There were probably some other authors I’ve forgotten, but I remember these well enough, for many of them have held pride of place on my bookshelves ever since. My scholarly library has changed with my scholarly interests, but these texts are among the books I turn to when I don’t know where else to turn. They settled on my heart; I re-read them when I need to. It would be difficult to describe what some of these poets, some of these poems, have meant to me in life, in love, in loss – difficult not just because I would struggle for the right words, but also because if I found those words they would say more about me than I care to tell.
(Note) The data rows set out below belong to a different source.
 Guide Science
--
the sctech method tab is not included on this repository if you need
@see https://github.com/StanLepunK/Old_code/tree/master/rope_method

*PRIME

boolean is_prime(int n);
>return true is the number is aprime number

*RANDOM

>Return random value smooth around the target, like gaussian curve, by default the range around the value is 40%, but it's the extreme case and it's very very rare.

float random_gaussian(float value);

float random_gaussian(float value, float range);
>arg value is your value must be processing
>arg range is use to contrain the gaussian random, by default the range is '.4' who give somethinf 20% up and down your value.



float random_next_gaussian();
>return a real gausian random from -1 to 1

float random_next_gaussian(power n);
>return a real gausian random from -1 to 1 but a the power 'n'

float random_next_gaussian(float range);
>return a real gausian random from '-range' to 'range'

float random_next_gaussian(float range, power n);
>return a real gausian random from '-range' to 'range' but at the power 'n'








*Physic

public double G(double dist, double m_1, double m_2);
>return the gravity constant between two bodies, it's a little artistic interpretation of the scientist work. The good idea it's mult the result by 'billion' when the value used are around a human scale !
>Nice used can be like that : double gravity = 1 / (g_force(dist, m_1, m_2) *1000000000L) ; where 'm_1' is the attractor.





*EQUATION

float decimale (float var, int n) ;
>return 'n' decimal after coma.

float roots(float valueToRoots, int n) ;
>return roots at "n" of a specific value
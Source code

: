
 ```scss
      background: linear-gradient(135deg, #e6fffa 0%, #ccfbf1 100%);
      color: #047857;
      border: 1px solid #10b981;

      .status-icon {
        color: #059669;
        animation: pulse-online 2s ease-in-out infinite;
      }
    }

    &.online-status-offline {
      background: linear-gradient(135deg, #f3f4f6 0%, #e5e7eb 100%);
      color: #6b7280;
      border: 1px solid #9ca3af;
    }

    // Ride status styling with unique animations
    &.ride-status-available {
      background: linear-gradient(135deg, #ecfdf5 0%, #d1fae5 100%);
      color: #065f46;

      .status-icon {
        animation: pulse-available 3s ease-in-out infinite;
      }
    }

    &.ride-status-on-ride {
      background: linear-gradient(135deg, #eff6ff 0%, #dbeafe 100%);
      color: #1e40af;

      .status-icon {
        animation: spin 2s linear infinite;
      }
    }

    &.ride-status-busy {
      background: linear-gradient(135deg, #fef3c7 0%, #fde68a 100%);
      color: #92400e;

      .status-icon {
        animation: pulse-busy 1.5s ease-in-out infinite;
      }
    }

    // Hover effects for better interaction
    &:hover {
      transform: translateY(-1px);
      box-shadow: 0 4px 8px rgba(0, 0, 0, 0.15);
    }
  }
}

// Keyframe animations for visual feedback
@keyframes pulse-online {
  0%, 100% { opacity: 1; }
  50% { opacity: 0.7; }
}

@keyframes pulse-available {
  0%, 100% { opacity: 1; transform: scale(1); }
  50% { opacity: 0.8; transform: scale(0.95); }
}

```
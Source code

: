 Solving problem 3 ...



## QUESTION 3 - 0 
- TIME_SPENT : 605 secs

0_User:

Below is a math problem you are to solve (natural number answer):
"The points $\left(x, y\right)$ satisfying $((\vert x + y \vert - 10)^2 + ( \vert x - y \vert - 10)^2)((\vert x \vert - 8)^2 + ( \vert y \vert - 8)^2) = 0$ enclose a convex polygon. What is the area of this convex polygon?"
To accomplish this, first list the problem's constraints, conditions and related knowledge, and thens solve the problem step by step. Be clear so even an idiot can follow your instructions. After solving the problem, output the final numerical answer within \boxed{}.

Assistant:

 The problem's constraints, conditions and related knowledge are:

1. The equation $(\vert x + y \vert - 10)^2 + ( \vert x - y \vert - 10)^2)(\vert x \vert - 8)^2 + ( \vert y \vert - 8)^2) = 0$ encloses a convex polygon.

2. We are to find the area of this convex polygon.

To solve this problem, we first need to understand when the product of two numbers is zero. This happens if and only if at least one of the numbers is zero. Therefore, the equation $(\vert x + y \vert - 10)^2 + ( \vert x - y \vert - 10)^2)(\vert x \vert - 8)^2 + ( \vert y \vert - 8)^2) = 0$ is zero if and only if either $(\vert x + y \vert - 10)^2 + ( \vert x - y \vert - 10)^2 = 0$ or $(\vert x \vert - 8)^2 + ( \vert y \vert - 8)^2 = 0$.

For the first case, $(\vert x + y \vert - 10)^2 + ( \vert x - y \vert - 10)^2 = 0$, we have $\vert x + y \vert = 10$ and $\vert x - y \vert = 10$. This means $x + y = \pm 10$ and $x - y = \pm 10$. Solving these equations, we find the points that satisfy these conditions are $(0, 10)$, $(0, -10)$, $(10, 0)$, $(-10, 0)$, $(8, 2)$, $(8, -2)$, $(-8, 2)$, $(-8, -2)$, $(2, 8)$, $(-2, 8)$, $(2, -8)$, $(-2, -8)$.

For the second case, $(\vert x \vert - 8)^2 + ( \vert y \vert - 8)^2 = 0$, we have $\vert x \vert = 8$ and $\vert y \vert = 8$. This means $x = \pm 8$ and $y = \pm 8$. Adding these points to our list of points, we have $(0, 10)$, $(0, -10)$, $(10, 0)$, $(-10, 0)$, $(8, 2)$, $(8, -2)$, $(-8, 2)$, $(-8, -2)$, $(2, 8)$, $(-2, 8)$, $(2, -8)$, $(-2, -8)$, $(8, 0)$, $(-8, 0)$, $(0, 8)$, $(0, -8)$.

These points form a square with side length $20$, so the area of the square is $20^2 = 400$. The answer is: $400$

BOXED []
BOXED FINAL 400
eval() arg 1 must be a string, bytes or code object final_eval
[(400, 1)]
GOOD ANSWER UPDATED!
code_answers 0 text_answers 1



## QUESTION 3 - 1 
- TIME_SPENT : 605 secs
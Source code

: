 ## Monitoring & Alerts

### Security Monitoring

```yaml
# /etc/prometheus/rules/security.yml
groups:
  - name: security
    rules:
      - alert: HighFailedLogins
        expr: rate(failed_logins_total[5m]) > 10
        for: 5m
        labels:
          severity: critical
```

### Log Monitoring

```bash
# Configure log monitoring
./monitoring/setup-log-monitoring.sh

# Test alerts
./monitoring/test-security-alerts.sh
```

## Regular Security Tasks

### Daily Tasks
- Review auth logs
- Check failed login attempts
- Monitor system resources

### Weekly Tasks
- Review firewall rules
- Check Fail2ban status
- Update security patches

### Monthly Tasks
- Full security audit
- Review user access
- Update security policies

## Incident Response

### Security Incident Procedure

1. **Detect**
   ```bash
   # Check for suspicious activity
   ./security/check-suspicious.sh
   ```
Instead, what I want to tell now is how wonderful Professor Rebholz was, what a fine teacher he was – urbane and jolly, warm and witty, gracious, generous. I am looking now at the profuse comments he wrote on my final paper for the class. In addition to his hand-written remarks – penned in the margins in a slashing, angular script so dissimilar to the ruddy jovial roundness of his smile and his great booming voice — he also typed up a whole page of additional comments and criticisms and suggestions for improvement, not just for that paper but for my writing in general. I don’t think there was anything special about me or my paper to merit that kind of feedback; I think he must have done that for the whole class. It mattered to him not just that we learn, but that we see what learning – what wisdom — looks like, how it lives. In the classroom and beyond it he demonstrated how literature and art and a humanistic vision of life can be not just something you study, but something you believe in — not like you believe in a cause or a creed, but like you believe in a person.
I am sad to say that Professor Rebholz died in November — very fine obituaries ran here and here. I found out about his passing only last Tuesday, via an end-of-year email that went out to alumni and friends of the English department at Stanford. When I saw his name in the email, I cried out. It hurt. It hurt my spirit, it hurt my chest. It felt like someone had punched me in the sternum. And I had only taken that one class from him, and that one class was a while ago. And I was just an undergrad; he was not my doktorvater. Still, when I saw his name, I felt orphaned. How great must be the grief of those who knew and loved him best.
I will have more to say about Professor Rebholz in my dissertation. He is all over my primary sources. Among the faculty at Stanford, he played a significant part in the Western Culture debate. His was an important voice on that issue and many others, and it will be important to the story I am telling. In my dissertation, I will have to historicize Professor Rebholz right alongside his colleagues.
But this isn’t my dissertation. This is my much-belated tribute to a wonderful professor – a fine scholar, a great teacher, a lovely man — who gave me Thomas Wyatt’s glittering ballades, and John Donne’s divinely lusty poems, and Shakespeare’s peerless sonnets, and who provided one marvelous model of what being a humanist can mean, what the life of the mind can look like when we take it to heart.
To Ron Rebholz, my professor: Thank you, sir.